▶ [TASK BRIEF] Look through the data below and, wherever a line carries the word "delete", please copy that line.

▶ [AVAILABLE RECORDS]
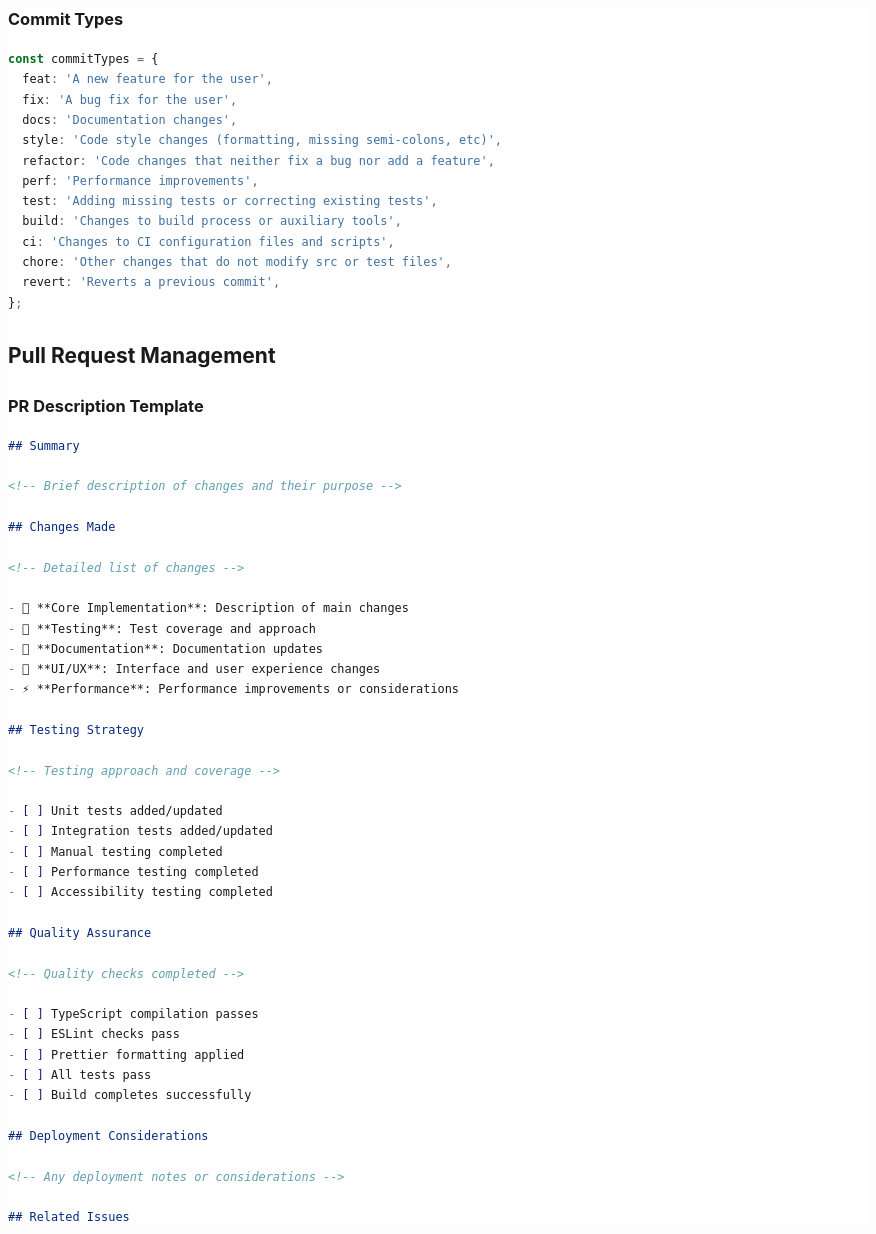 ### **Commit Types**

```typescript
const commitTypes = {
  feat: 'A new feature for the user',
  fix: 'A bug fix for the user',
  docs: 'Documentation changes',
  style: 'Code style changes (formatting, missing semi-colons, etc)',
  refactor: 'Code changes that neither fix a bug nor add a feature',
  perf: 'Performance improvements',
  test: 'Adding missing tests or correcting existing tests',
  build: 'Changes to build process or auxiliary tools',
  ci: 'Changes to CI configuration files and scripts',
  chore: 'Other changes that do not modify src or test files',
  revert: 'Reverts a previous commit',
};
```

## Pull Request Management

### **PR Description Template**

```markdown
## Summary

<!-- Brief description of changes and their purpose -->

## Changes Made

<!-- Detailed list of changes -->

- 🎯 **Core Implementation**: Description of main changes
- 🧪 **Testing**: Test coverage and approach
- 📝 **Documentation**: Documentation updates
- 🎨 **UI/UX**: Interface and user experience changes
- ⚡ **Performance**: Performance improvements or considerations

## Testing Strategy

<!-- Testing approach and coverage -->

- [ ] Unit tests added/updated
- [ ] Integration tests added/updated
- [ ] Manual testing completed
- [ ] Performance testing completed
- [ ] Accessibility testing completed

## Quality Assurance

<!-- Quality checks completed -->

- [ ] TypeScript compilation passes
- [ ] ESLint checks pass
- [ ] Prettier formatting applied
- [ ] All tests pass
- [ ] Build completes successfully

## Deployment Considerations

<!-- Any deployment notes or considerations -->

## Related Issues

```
--
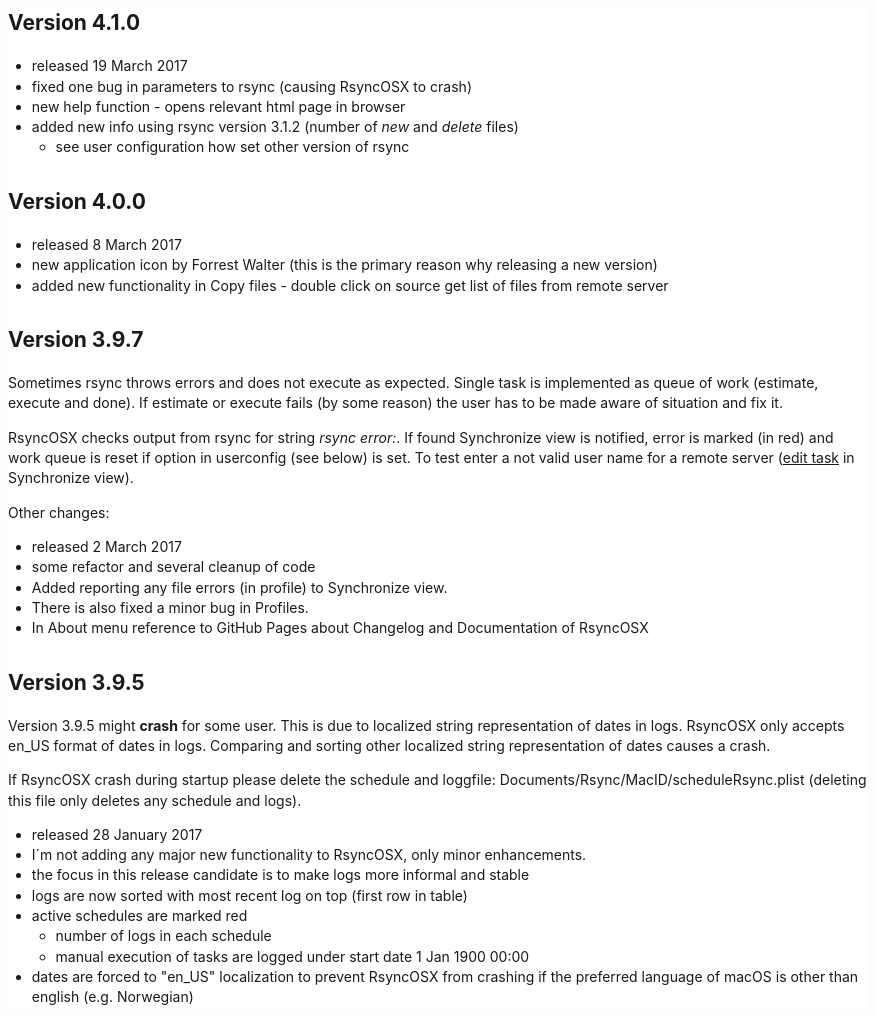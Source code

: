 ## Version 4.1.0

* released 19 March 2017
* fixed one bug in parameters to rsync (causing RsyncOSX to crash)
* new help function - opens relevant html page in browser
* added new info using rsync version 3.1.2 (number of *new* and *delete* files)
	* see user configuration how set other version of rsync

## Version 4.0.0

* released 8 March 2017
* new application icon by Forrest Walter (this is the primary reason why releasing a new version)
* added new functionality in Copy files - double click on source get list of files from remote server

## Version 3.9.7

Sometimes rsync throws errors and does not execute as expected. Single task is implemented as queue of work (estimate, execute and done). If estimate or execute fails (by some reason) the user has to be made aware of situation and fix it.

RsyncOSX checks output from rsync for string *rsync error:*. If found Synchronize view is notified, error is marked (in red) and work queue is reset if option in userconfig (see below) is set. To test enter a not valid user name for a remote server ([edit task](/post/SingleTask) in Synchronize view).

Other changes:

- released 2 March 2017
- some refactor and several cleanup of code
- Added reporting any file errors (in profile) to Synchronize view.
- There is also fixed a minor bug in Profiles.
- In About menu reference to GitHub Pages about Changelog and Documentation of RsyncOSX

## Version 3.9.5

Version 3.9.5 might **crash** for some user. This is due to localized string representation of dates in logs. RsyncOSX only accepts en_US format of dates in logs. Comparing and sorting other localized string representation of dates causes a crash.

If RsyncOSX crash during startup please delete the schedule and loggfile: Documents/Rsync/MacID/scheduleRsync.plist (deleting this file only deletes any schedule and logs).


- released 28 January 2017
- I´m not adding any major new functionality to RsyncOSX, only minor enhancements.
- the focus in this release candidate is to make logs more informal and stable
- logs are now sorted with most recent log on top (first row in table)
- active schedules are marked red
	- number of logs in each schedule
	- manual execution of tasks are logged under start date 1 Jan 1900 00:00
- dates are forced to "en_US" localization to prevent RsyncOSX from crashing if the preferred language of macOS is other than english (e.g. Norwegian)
...
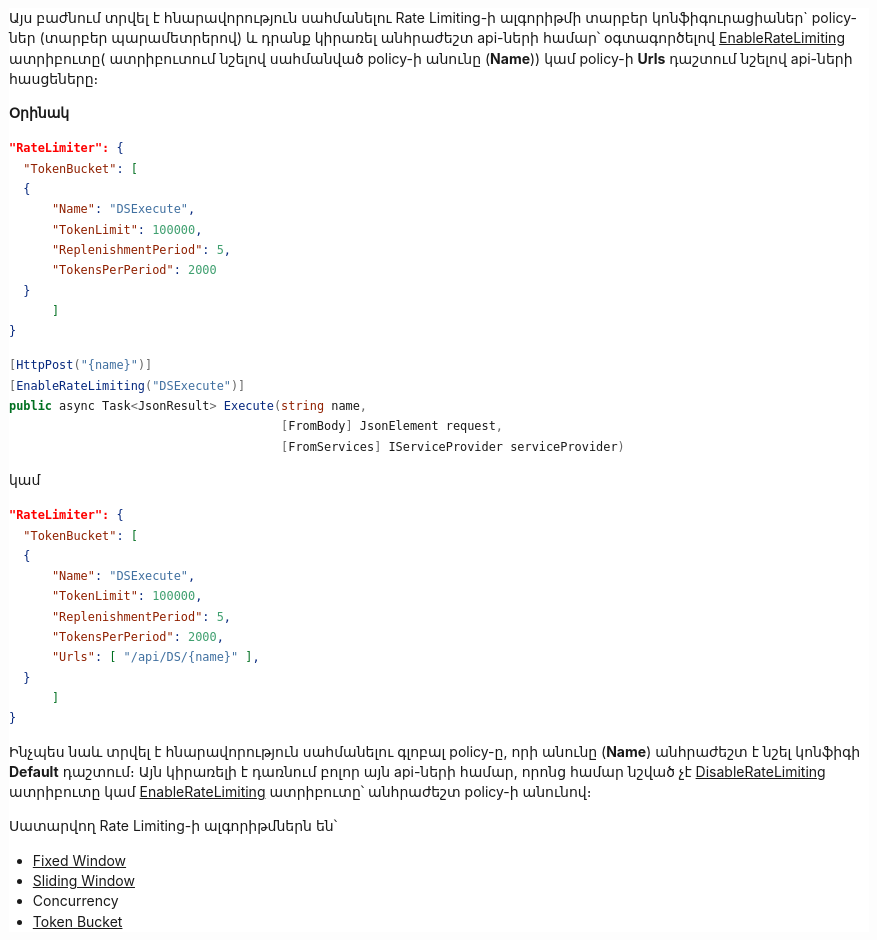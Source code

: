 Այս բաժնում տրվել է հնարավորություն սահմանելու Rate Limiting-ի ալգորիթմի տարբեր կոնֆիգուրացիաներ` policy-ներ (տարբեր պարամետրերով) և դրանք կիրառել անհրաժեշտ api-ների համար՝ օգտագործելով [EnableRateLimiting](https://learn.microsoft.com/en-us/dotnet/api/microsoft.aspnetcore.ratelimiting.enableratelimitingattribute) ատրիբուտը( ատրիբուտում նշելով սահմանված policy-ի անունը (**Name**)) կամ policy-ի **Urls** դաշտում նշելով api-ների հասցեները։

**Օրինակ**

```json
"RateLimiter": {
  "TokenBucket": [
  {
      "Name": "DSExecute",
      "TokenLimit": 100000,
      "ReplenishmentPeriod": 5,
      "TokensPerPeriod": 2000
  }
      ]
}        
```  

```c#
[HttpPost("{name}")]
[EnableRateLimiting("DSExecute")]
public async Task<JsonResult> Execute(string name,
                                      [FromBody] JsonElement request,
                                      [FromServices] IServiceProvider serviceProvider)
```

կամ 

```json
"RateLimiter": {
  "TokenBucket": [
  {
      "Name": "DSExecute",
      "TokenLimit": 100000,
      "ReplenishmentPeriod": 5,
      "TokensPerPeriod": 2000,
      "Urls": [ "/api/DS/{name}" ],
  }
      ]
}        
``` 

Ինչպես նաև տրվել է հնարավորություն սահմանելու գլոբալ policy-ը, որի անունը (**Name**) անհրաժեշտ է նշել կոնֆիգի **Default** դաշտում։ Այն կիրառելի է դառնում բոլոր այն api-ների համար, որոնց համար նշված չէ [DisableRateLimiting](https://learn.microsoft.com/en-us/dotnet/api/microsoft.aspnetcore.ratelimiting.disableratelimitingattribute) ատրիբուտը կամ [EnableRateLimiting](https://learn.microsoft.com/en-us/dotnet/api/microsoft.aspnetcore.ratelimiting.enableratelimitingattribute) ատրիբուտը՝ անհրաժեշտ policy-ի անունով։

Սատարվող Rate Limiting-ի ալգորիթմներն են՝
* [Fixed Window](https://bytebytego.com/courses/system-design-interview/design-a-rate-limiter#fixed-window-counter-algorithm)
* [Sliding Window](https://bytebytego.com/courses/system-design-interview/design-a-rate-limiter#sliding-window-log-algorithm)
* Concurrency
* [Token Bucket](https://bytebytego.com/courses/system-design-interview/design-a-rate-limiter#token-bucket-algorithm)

▶ [ANSWER BOX]
* added new info using rsync version 3.1.2 (number of *new* and *delete* files)
If RsyncOSX crash during startup please delete the schedule and loggfile: Documents/Rsync/MacID/scheduleRsync.plist (deleting this file only deletes any schedule and logs).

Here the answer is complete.